Hastily, Ernaldus had withdrawn that suggestion, but pointed
out that Beatrice could not be lodged in the living quarters. If she were, her
presence could not be kept secret from Guillaume’s mother, which they must do
at least until Lady Beatrice had agreed to marriage. Guillaume had hesitated
and then agreed. His mother would be terrified by his bold move and would weep
and wail. There would be enough of that after the siege had started. Guillaume
had felt a thrill of excitement mixed with apprehension.

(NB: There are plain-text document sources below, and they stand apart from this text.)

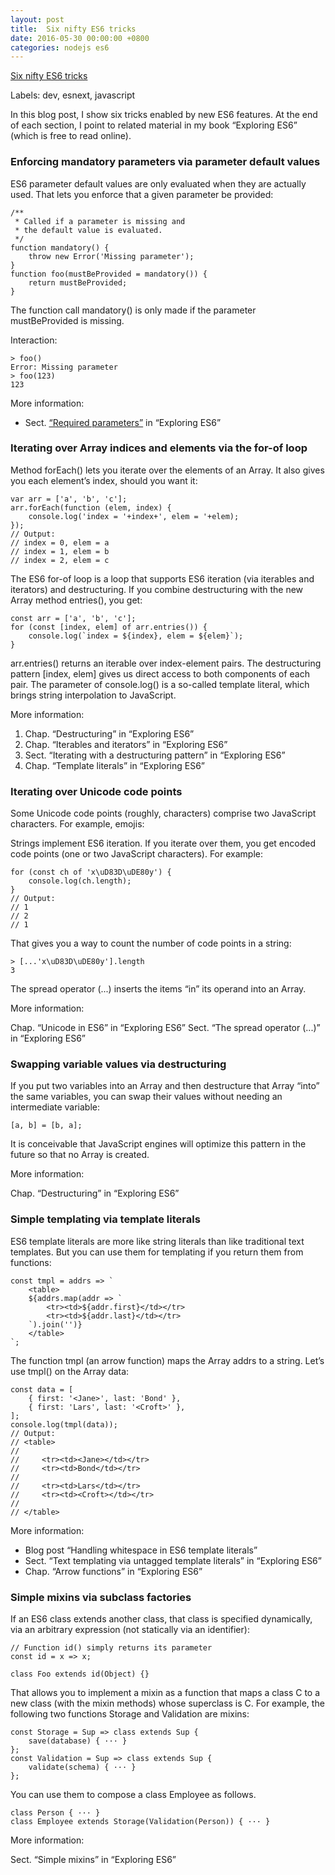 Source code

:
 ```yaml
---
layout: post
title:  Six nifty ES6 tricks
date: 2016-05-30 00:00:00 +0800
categories: nodejs es6
---
```


[Six nifty ES6 tricks](http://www.2ality.com/2016/05/six-nifty-es6-tricks.html?utm_source=javascriptweekly&utm_medium=email)

Labels: dev, esnext, javascript

In this blog post, I show six tricks enabled by new ES6 features. At the end of each section, I point to related material in my book “Exploring ES6” (which is free to read online).

### Enforcing mandatory parameters via parameter default values

ES6 parameter default values are only evaluated when they are actually used. That lets you enforce that a given parameter be provided:

    /**
     * Called if a parameter is missing and
     * the default value is evaluated.
     */
    function mandatory() {
        throw new Error('Missing parameter');
    }
    function foo(mustBeProvided = mandatory()) {
        return mustBeProvided;
    }

The function call mandatory() is only made if the parameter mustBeProvided is missing.

Interaction:

    > foo()
    Error: Missing parameter
    > foo(123)
    123
More information:

* Sect. [“Required parameters”](http://exploringjs.com/es6/ch_parameter-handling.html#_required-parameters) in “Exploring ES6”

### Iterating over Array indices and elements via the for-of loop

Method forEach() lets you iterate over the elements of an Array. It also gives you each element’s index, should you want it:

    var arr = ['a', 'b', 'c'];
    arr.forEach(function (elem, index) {
        console.log('index = '+index+', elem = '+elem);
    });
    // Output:
    // index = 0, elem = a
    // index = 1, elem = b
    // index = 2, elem = c

The ES6 for-of loop is a loop that supports ES6 iteration (via iterables and iterators) and destructuring. If you combine destructuring with the new Array method entries(), you get:

    const arr = ['a', 'b', 'c'];
    for (const [index, elem] of arr.entries()) {
        console.log(`index = ${index}, elem = ${elem}`);
    }
arr.entries() returns an iterable over index-element pairs. The destructuring pattern [index, elem] gives us direct access to both components of each pair. The parameter of console.log() is a so-called template literal, which brings string interpolation to JavaScript.

More information:

1. Chap. “Destructuring” in “Exploring ES6”
2. Chap. “Iterables and iterators” in “Exploring ES6”
3. Sect. “Iterating with a destructuring pattern” in “Exploring ES6”
4. Chap. “Template literals” in “Exploring ES6”

### Iterating over Unicode code points
Some Unicode code points (roughly, characters) comprise two JavaScript characters. For example, emojis:


Strings implement ES6 iteration. If you iterate over them, you get encoded code points (one or two JavaScript characters). For example:

    for (const ch of 'x\uD83D\uDE80y') {
        console.log(ch.length);
    }
    // Output:
    // 1
    // 2
    // 1
That gives you a way to count the number of code points in a string:

    > [...'x\uD83D\uDE80y'].length
    3
The spread operator (...) inserts the items “in” its operand into an Array.

More information:

Chap. “Unicode in ES6” in “Exploring ES6”
Sect. “The spread operator (...)” in “Exploring ES6”

### Swapping variable values via destructuring
If you put two variables into an Array and then destructure that Array “into” the same variables, you can swap their values without needing an intermediate variable:

    [a, b] = [b, a];
It is conceivable that JavaScript engines will optimize this pattern in the future so that no Array is created.

More information:

Chap. “Destructuring” in “Exploring ES6”

### Simple templating via template literals
ES6 template literals are more like string literals than like traditional text templates. But you can use them for templating if you return them from functions:

    const tmpl = addrs => `
        <table>
        ${addrs.map(addr => `
            <tr><td>${addr.first}</td></tr>
            <tr><td>${addr.last}</td></tr>
        `).join('')}
        </table>
    `;
The function tmpl (an arrow function) maps the Array addrs to a string. Let’s use tmpl() on the Array data:

    const data = [
        { first: '<Jane>', last: 'Bond' },
        { first: 'Lars', last: '<Croft>' },
    ];
    console.log(tmpl(data));
    // Output:
    // <table>
    //
    //     <tr><td><Jane></td></tr>
    //     <tr><td>Bond</td></tr>
    //
    //     <tr><td>Lars</td></tr>
    //     <tr><td><Croft></td></tr>
    //
    // </table>
More information:

* Blog post “Handling whitespace in ES6 template literals”
* Sect. “Text templating via untagged template literals” in “Exploring ES6”
* Chap. “Arrow functions” in “Exploring ES6”

### Simple mixins via subclass factories
If an ES6 class extends another class, that class is specified dynamically, via an arbitrary expression (not statically via an identifier):

    // Function id() simply returns its parameter
    const id = x => x;
    
    class Foo extends id(Object) {}
That allows you to implement a mixin as a function that maps a class C to a new class (with the mixin methods) whose superclass is C. For example, the following two functions Storage and Validation are mixins:

    const Storage = Sup => class extends Sup {
        save(database) { ··· }
    };
    const Validation = Sup => class extends Sup {
        validate(schema) { ··· }
    };
You can use them to compose a class Employee as follows.

    class Person { ··· }
    class Employee extends Storage(Validation(Person)) { ··· }
More information:

Sect. “Simple mixins” in “Exploring ES6”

Eventually it had been decided that Beatrice should be
lodged in one of the towers, named for a reason even Guillaume did not know,
the Sow’s Tower. Such imprisonment would not be demeaning. It was common usage
for noble malefactors. They decided she should have no servants at first, and
later only those Guillaume would allow her. Ernaldus had promised to see to the
cleaning and furnishing of the tower since they wished to keep the matter
secret as long as possible. Guillaume’s position would be much stronger if he
married the heiress before anyone knew where she was.

What neither Ernaldus nor Guillaume had considered was that
Beatrice would bring along female companions, both had thought she would wish
to hide a clandestine meeting with a lover. Instinctively Guillaume had ordered
his men to seize the other women as well.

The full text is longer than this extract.